Rendered images with source text:

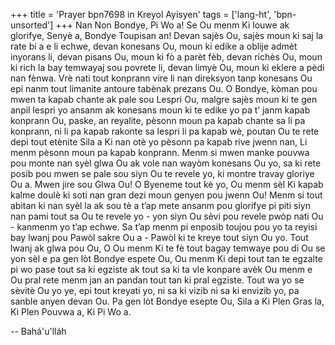 +++
title = 'Prayer bpn7698 in Kreyol Ayisyen'
tags = ['lang-ht', 'bpn-unsorted']
+++
Nan Non Bondye, Pi Wo a! Se Ou menm Ki louwe ak glorifye, Senyè a, Bondye Toupisan an! Devan sajès Ou, sajès moun ki saj la rate bi a e li echwe, devan konesans Ou, moun ki edike a oblije admèt inyorans li, devan pisans Ou, moun ki fò a parèt fèb, devan richès Ou, moun ki rich la bay temwayaj sou povrete li, devan limyè Ou, moun ki eklere a pèdi nan fènwa. Vrè nati tout konprann vire li nan direksyon tanp konesans Ou epi nanm tout limanite antoure tabènak prezans Ou.
O Bondye, kòman pou mwen ta kapab chante ak pale sou Lespri Ou, malgre sajès moun ki te gen anpil lespri yo ansanm ak konesans moun ki te edike yo pa t’ janm kapab konprann Ou, paske, an reyalite, pèsonn moun pa kapab chante sa li pa konprann, ni li pa kapab rakonte sa lespri li pa kapab wè, poutan Ou te rete depi tout etènite Sila a Ki nan otè yo pèsonn pa kapab rive jwenn nan, Li menm pèsonn moun pa kapab konprann. Menm si mwen manke pouvwa pou monte nan syèl glwa Ou ak vole nan wayòm konesans Ou yo, sa ki rete posib pou mwen se pale sou siyn Ou te revele yo, ki montre travay gloriye Ou a. 
Mwen jire sou Glwa Ou! O Byeneme tout kè yo, Ou menm sèl Ki kapab kalme doulè ki soti nan gran dezi moun genyen pou jwenn Ou! Menm si tout abitan ki nan syèl la ak sou tè a t’ap mete ansanm pou glorifye pi piti siyn nan pami tout sa Ou te revele yo - yon siyn Ou sèvi pou revele pwòp nati Ou - kanmenm yo t’ap echwe. Sa t’ap menm pi enposib toujou pou yo ta reyisi bay lwanj pou Pawòl sakre Ou a - Pawòl ki te kreye tout siyn Ou yo.
Tout lwanj ak glwa pou Ou, O Ou menm Ki te fè tout bagay temwaye pou di Ou se yon sèl e pa gen lòt Bondye espete Ou, Ou menm Ki depi tout tan te egzalte pi wo pase tout sa ki egziste ak tout sa ki ta vle konpare avèk Ou menm e Ou pral rete menm jan an pandan tout tan ki pral egziste. Tout wa yo se sèvitè Ou yo ye, epi tout kreyati yo, ni sa ki vizib ni sa ki envizib yo, pa sanble anyen devan Ou. Pa gen lòt Bondye esepte Ou, Sila a Ki Plen Gras la, Ki Plen Pouvwa a, Ki Pi Wo a.

-- Bahá'u'lláh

** What is required **
All lines of the data above that include the word "konesans" must be shown.

** Final answer **
Nan Non Bondye, Pi Wo a! Se Ou menm Ki louwe ak glorifye, Senyè a, Bondye Toupisan an! Devan sajès Ou, sajès moun ki saj la rate bi a e li echwe, devan konesans Ou, moun ki edike a oblije admèt inyorans li, devan pisans Ou, moun ki fò a parèt fèb, devan richès Ou, moun ki rich la bay temwayaj sou povrete li, devan limyè Ou, moun ki eklere a pèdi nan fènwa. Vrè nati tout konprann vire li nan direksyon tanp konesans Ou epi nanm tout limanite antoure tabènak prezans Ou.
O Bondye, kòman pou mwen ta kapab chante ak pale sou Lespri Ou, malgre sajès moun ki te gen anpil lespri yo ansanm ak konesans moun ki te edike yo pa t’ janm kapab konprann Ou, paske, an reyalite, pèsonn moun pa kapab chante sa li pa konprann, ni li pa kapab rakonte sa lespri li pa kapab wè, poutan Ou te rete depi tout etènite Sila a Ki nan otè yo pèsonn pa kapab rive jwenn nan, Li menm pèsonn moun pa kapab konprann. Menm si mwen manke pouvwa pou monte nan syèl glwa Ou ak vole nan wayòm konesans Ou yo, sa ki rete posib pou mwen se pale sou siyn Ou te revele yo, ki montre travay gloriye Ou a. 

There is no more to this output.